▸ **WORK TO COMPLETE**:
Return the following from the records below: each line, word for word, starting with the line that contains "Angular router link" and going on through the line that contains "between breadcrumb items.", with nothing outside that range.
(RECORDS TO USE Opens)
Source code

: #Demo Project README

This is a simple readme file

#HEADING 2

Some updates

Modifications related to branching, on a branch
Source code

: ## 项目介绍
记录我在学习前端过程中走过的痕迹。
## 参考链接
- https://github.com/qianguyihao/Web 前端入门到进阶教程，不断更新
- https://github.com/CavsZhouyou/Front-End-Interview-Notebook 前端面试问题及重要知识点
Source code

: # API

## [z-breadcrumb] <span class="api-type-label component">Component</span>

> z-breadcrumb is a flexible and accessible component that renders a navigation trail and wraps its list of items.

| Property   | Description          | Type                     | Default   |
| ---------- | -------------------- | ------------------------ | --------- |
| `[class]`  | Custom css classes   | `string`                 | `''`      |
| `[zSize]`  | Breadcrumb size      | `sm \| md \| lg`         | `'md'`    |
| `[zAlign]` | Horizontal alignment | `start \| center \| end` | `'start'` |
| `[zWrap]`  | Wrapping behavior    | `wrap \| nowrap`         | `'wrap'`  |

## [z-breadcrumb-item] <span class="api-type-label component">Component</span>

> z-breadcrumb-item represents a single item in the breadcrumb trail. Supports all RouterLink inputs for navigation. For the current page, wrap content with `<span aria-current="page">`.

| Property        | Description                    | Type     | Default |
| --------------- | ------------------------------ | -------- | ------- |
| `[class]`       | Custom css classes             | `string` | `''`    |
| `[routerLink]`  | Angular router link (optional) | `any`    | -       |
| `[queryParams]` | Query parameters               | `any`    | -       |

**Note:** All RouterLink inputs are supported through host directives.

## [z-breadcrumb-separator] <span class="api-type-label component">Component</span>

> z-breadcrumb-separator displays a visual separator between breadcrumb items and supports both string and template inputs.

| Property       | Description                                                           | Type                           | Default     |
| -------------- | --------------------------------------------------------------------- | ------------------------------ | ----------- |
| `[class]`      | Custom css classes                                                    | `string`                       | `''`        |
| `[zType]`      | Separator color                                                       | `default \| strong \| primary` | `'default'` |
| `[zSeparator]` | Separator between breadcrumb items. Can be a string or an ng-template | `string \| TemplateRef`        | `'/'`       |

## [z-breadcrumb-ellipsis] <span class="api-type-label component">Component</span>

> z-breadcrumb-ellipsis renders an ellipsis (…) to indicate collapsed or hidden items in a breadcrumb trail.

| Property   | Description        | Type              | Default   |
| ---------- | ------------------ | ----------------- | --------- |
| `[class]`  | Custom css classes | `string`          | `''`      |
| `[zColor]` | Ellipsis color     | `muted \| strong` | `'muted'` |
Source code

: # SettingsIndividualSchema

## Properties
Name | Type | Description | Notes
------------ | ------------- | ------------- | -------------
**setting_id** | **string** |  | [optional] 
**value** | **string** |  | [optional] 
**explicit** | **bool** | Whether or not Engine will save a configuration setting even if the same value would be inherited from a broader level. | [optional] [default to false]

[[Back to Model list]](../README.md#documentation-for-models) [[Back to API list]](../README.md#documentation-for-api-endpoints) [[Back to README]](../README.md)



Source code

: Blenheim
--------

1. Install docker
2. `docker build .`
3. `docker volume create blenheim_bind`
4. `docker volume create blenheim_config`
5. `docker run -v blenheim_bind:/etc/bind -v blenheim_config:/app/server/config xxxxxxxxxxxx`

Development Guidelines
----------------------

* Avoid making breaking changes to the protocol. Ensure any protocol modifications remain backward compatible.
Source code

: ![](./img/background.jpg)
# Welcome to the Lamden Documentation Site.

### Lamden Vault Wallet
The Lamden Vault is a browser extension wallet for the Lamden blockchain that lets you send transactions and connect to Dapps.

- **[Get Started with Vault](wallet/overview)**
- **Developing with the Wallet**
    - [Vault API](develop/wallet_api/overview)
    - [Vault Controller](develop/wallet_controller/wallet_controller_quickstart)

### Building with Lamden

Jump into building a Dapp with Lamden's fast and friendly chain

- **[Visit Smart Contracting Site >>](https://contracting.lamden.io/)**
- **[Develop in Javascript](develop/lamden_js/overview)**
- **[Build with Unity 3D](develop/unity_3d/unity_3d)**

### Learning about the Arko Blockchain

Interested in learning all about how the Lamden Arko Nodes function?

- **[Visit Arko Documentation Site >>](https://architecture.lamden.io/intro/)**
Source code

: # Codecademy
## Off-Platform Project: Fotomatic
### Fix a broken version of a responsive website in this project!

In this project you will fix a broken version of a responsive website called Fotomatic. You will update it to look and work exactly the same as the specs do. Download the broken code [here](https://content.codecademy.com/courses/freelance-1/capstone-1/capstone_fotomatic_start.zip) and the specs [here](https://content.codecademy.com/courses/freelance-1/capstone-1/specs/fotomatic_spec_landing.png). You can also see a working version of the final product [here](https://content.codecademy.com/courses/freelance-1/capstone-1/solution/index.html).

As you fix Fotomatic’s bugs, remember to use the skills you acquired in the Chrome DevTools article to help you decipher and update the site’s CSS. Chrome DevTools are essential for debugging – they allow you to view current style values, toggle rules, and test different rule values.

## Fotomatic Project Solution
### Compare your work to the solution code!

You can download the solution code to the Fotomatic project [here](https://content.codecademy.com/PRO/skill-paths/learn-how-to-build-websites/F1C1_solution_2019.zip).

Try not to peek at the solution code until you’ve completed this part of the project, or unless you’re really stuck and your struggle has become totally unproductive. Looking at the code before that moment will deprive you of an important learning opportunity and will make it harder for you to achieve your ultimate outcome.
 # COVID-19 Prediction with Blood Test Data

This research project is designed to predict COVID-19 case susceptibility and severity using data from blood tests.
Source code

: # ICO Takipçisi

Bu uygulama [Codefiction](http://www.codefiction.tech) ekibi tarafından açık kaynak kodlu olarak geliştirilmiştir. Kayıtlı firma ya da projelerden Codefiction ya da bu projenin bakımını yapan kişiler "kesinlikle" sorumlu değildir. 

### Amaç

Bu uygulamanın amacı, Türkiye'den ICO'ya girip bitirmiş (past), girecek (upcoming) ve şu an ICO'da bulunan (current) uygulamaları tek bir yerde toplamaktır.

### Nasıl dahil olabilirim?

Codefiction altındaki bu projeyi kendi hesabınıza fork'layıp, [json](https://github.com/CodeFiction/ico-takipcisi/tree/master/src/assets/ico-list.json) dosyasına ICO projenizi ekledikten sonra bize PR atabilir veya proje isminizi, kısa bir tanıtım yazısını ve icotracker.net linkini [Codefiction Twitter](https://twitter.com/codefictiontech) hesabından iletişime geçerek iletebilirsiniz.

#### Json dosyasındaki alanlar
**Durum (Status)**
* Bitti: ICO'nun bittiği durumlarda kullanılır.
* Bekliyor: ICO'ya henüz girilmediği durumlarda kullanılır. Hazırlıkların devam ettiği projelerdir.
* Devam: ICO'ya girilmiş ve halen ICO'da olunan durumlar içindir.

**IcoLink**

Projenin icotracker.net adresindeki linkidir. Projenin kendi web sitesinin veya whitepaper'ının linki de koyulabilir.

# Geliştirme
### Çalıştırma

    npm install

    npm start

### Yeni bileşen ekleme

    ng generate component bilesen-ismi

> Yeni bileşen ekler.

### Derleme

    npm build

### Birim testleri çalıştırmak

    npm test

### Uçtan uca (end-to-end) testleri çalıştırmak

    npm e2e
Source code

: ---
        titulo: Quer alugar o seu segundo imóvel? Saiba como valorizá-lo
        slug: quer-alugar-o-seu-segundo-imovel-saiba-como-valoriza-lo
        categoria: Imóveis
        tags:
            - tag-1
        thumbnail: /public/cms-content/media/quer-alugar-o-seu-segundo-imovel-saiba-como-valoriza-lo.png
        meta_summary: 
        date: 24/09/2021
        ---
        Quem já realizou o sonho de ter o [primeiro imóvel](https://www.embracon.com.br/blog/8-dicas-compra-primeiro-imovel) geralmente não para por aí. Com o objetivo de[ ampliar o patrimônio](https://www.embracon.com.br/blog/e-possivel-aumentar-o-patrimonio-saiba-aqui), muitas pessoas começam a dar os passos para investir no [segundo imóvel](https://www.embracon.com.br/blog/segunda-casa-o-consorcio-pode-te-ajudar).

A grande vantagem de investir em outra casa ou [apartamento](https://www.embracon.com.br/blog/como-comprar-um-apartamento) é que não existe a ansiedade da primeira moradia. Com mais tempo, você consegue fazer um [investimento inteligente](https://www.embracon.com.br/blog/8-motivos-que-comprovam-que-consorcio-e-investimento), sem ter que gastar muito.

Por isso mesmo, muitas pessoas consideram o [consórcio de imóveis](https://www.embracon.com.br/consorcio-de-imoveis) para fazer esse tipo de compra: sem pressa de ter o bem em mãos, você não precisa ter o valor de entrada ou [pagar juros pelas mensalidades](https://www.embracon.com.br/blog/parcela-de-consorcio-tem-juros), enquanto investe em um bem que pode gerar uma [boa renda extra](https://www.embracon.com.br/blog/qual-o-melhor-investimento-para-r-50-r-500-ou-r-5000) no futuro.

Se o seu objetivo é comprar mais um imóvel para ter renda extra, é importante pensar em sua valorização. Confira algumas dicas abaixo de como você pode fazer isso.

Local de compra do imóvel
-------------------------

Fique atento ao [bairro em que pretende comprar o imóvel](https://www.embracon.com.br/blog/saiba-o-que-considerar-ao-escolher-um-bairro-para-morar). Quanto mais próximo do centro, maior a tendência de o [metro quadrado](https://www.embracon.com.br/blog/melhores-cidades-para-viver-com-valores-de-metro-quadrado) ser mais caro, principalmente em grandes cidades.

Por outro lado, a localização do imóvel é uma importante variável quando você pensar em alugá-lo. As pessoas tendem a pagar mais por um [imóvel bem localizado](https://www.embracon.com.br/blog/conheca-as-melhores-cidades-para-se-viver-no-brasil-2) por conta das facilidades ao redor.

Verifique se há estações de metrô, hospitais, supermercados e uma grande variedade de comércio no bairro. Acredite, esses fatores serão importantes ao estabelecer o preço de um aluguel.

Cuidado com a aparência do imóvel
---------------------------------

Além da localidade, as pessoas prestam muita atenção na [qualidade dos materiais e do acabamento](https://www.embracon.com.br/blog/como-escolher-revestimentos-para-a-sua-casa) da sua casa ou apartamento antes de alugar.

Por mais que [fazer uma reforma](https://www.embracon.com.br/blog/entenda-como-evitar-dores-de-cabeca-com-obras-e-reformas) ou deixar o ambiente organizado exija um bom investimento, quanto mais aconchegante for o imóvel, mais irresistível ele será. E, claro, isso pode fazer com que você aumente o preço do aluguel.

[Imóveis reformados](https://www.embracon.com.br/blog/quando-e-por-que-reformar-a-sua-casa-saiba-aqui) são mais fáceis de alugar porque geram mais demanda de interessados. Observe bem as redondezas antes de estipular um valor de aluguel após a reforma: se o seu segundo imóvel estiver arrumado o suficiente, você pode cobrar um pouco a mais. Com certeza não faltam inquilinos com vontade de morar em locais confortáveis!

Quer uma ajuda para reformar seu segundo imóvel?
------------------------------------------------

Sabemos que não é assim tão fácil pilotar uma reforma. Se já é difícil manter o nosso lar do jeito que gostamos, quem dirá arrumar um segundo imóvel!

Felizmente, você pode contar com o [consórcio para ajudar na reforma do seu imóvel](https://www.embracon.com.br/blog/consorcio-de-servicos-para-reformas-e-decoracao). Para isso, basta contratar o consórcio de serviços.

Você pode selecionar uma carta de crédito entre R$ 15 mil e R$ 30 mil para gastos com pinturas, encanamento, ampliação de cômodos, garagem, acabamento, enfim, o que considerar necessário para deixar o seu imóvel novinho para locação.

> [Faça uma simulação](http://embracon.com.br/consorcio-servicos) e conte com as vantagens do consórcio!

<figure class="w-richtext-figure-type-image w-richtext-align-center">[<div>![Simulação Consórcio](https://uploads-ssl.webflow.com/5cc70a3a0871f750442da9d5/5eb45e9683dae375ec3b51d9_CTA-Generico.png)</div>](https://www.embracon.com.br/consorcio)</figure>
(RECORDS TO USE Closes)
▸ **RESPONSE FOR THIS EXERCISE**:
| `[routerLink]`  | Angular router link (optional) | `any`    | -       |
| `[queryParams]` | Query parameters               | `any`    | -       |

**Note:** All RouterLink inputs are supported through host directives.

## [z-breadcrumb-separator] <span class="api-type-label component">Component</span>

> z-breadcrumb-separator displays a visual separator between breadcrumb items and supports both string and template inputs.

| Property       | Description                                                           | Type                           | Default     |
| -------------- | --------------------------------------------------------------------- | ------------------------------ | ----------- |
| `[class]`      | Custom css classes                                                    | `string`                       | `''`        |
| `[zType]`      | Separator color                                                       | `default \| strong \| primary` | `'default'` |
| `[zSeparator]` | Separator between breadcrumb items. Can be a string or an ng-template | `string \| TemplateRef`        | `'/'`       |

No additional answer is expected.